*Assignment*. Below are the records; count how many of their lines hold the string "order" and give the number alone.

(Rendered images with source text)
|---|

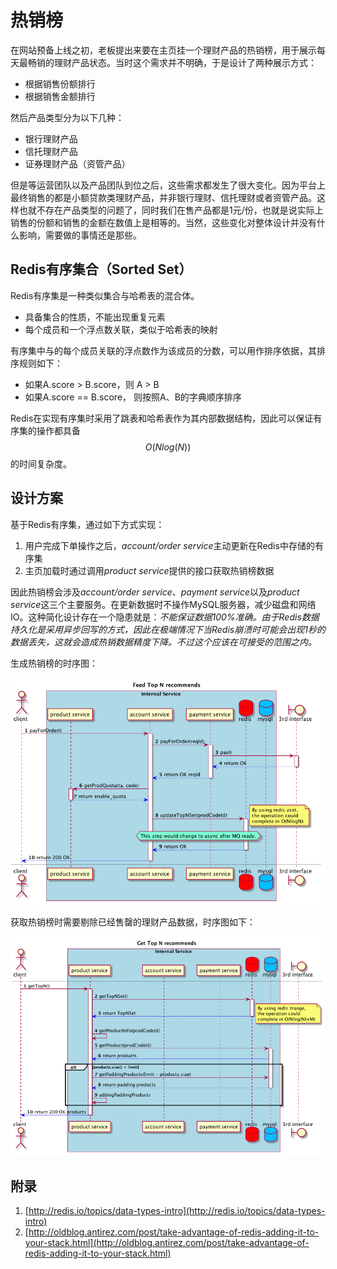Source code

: # 热销榜

在网站预备上线之初，老板提出来要在主页挂一个理财产品的热销榜，用于展示每天最畅销的理财产品状态。当时这个需求并不明确，于是设计了两种展示方式：

* 根据销售份额排行
* 根据销售金额排行

然后产品类型分为以下几种：

* 银行理财产品
* 信托理财产品
* 证券理财产品（资管产品）

但是等运营团队以及产品团队到位之后，这些需求都发生了很大变化。因为平台上最终销售的都是小额贷款类理财产品，并非银行理财、信托理财或者资管产品。这样也就不存在产品类型的问题了，同时我们在售产品都是1元/份，也就是说实际上销售的份额和销售的金额在数值上是相等的。当然，这些变化对整体设计并没有什么影响，需要做的事情还是那些。



## Redis有序集合（Sorted Set）

Redis有序集是一种类似集合与哈希表的混合体。

- 具备集合的性质，不能出现重复元素
- 每个成员和一个浮点数关联，类似于哈希表的映射

有序集中与的每个成员关联的浮点数作为该成员的分数，可以用作排序依据，其排序规则如下：

- 如果A.score > B.score，则 A > B
- 如果A.score == B.score， 则按照A、B的字典顺序排序

Redis在实现有序集时采用了跳表和哈希表作为其内部数据结构，因此可以保证有序集的操作都具备$$O(Nlog(N))$$的时间复杂度。



## 设计方案

基于Redis有序集，通过如下方式实现：

1. 用户完成下单操作之后，*account/order service*主动更新在Redis中存储的有序集
2. 主页加载时通过调用*product service*提供的接口获取热销榜数据

因此热销榜会涉及*account/order service*、*payment service*以及*product service*这三个主要服务。在更新数据时不操作MySQL服务器，减少磁盘和网络IO。这种简化设计存在一个隐患就是：*不能保证数据100%准确。由于Redis数据持久化是采用异步回写的方式，因此在极端情况下当Redis崩溃时可能会出现1秒的数据丢失，这就会造成热销数据精度下降。不过这个应该在可接受的范围之内。*



生成热销榜的时序图：

![topn-seq](/resources/topn-seq.png)

获取热销榜时需要剔除已经售罄的理财产品数据，时序图如下：

![topn-seq-2](/resources/topn-seq-2.png)



## 附录

1. [http://redis.io/topics/data-types-intro](http://redis.io/topics/data-types-intro)
2. [http://oldblog.antirez.com/post/take-advantage-of-redis-adding-it-to-your-stack.html](http://oldblog.antirez.com/post/take-advantage-of-redis-adding-it-to-your-stack.html)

|---|

*Solution for this exercise*. 2